George Holliday, who filmed police beating Rodney King, has died at 61

George Holliday, the man who videotaped the beating of Rodney King by four Los Angeles Police Department officers, has died from COVID-19.

Holliday, the Los Angeles plumber who shot grainy video of four white police officers beating the Black motorist in 1991, died Sunday at a Los Angeles hospital from complications of COVID-19.

Holliday, 61, was in the hospital for more than a month, according to Robert Wollenweber, a longtime friend and former coworker. A call to Holliday’s brother wasn’t answered, but the voicemail message said he couldn’t answer because he was “mourning.”

Holliday wasn’t vaccinated and was on a ventilator in recent days after contracting pneumonia, said Wollenweber.

Holliday had recently acquired a new video camera when was awakened by noise from a traffic stop outside his San Fernando Valley home on the night of March 3, 1991, when King was arrested after a high-speed chase, for driving while intoxicated on I-210.

Holliday filmed the incident from his balcony and sent the footage to local news station KTLA after he captured video of the Los Angeles officers punching, kicking and using a stun gun on the unarmed King, even after he was on the ground. The incident was covered by news media around the world and caused a public furor.

A year later, Holliday’s out-of-focus video – about 9 minutes worth – was a key piece of evidence at the four officers’ criminal trial for assault and excessive use of force.

When a jury acquitted all the officers on April 29, 1992, the city erupted in widespread violence. Hundreds of businesses were looted and destroyed over several days. Entire blocks of homes and stores went up in flames.

The rioting lasted six days and resulted in 63 deaths, 2,383 injuries, more than 7,000 fires, damage to 3,100 businesses, and nearly $1 billion in financial losses. It ended only after the California Army National Guard, the Army, and the Marine Corps provided reinforcements to re-establish control in South Los Angeles.

The uprising seemed to catch the rest of the nation by surprise, but longtime residents said tensions were building in South L.A. for years and the King verdict was just the tipping point.

King sued Los Angeles over the beating and was awarded $3.8 million in 1994, but he told The AP in 2012 that he lost most of that money to bad investments.
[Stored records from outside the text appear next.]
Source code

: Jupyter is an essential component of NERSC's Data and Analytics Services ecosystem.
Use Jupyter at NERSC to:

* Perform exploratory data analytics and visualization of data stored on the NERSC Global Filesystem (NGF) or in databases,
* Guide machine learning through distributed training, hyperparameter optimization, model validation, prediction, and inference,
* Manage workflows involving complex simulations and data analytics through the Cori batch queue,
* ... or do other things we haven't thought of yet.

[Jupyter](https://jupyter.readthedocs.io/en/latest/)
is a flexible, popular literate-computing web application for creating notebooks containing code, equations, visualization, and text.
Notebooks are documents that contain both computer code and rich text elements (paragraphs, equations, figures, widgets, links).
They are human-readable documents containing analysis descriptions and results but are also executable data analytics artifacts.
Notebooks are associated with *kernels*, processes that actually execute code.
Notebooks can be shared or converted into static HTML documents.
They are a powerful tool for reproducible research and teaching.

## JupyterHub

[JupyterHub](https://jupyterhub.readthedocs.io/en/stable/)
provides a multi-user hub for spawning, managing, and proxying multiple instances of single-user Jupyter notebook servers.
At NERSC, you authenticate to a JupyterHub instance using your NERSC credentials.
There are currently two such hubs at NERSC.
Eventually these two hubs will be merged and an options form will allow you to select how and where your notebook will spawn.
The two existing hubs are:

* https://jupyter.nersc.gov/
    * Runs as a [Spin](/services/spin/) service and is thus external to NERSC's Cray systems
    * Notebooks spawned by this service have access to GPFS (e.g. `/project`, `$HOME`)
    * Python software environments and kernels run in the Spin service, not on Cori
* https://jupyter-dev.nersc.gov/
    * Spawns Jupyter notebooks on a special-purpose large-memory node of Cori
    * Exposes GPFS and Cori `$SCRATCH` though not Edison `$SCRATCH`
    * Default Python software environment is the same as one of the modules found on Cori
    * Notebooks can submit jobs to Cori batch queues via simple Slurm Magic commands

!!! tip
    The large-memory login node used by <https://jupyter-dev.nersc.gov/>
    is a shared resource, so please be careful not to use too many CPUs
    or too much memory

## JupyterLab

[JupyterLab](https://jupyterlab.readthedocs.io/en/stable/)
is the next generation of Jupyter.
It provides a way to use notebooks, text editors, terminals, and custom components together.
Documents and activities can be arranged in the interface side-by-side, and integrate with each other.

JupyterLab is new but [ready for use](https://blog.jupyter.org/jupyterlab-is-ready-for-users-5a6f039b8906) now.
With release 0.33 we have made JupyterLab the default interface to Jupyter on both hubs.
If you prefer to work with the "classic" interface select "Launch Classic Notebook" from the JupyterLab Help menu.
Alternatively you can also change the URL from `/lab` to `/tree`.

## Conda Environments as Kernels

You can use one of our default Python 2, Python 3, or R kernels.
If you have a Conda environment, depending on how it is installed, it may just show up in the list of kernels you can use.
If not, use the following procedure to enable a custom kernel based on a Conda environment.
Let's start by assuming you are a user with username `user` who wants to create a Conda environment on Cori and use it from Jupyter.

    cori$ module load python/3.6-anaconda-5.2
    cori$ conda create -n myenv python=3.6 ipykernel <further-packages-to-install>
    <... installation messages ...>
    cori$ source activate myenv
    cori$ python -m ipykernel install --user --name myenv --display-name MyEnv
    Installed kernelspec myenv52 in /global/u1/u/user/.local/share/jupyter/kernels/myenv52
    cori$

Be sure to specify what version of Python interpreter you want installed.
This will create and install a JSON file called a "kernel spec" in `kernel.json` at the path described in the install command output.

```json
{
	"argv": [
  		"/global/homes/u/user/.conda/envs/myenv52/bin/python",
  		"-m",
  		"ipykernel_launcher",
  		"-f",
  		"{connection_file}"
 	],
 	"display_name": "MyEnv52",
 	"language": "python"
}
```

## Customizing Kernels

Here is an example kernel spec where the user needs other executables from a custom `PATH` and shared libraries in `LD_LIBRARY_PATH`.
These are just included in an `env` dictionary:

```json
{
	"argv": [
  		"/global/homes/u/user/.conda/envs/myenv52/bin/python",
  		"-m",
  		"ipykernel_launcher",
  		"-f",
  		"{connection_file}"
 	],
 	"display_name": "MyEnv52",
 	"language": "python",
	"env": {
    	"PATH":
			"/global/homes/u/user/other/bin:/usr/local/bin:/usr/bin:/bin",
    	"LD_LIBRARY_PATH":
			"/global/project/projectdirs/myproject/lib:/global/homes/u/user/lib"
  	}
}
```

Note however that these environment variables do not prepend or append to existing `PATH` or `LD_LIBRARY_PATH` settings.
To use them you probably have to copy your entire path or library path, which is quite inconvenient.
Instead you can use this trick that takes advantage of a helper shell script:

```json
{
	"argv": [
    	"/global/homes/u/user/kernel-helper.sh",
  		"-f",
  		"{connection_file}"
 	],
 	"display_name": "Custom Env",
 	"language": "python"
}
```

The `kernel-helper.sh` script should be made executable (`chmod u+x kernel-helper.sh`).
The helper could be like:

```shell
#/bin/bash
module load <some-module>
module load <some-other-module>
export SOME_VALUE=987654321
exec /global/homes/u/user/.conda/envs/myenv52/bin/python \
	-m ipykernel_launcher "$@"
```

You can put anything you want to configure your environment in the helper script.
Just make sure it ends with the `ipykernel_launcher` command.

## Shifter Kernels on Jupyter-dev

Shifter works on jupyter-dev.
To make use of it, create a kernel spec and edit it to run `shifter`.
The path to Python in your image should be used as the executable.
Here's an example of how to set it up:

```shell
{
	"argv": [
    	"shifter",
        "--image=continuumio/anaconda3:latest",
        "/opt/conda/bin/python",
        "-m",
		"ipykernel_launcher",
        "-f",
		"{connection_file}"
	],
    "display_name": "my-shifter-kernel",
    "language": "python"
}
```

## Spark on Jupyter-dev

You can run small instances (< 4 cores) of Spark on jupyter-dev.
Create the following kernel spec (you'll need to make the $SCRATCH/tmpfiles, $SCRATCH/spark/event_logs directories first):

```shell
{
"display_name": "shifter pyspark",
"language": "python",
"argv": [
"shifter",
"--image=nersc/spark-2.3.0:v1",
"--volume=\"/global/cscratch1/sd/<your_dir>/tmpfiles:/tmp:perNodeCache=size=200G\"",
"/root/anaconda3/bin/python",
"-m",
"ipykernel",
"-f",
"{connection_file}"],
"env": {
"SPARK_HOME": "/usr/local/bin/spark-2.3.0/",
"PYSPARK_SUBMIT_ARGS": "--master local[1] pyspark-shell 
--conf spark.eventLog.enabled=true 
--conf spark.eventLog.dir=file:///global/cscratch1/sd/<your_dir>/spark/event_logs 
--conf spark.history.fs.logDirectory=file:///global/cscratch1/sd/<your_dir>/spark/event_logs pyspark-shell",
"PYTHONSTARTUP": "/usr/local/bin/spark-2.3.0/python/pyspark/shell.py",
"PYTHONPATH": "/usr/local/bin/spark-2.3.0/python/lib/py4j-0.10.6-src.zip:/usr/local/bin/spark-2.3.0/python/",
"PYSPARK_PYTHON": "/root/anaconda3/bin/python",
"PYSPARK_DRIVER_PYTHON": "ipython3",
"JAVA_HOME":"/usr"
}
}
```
King drowned in his backyard swimming pool on June 17, 2012, at age 47.

Holliday put the Sony camcorder he used to record the beating up for auction last July, with bidding starting at $225,000. It was unclear if it ever sold.

Holliday told the New York Times last year that he was still working as a plumber and never profited from the video.

He said he had purchased the camera about a month earlier and he grabbed it instinctively when he was awakened by noise outside his window.

“You know how it is when you have a new piece of technology,” he told the Times. “You film anything and everything.”

Holliday said in 2017 that he was working on a documentary about his role in the King case, but it was unclear if anything became of that project.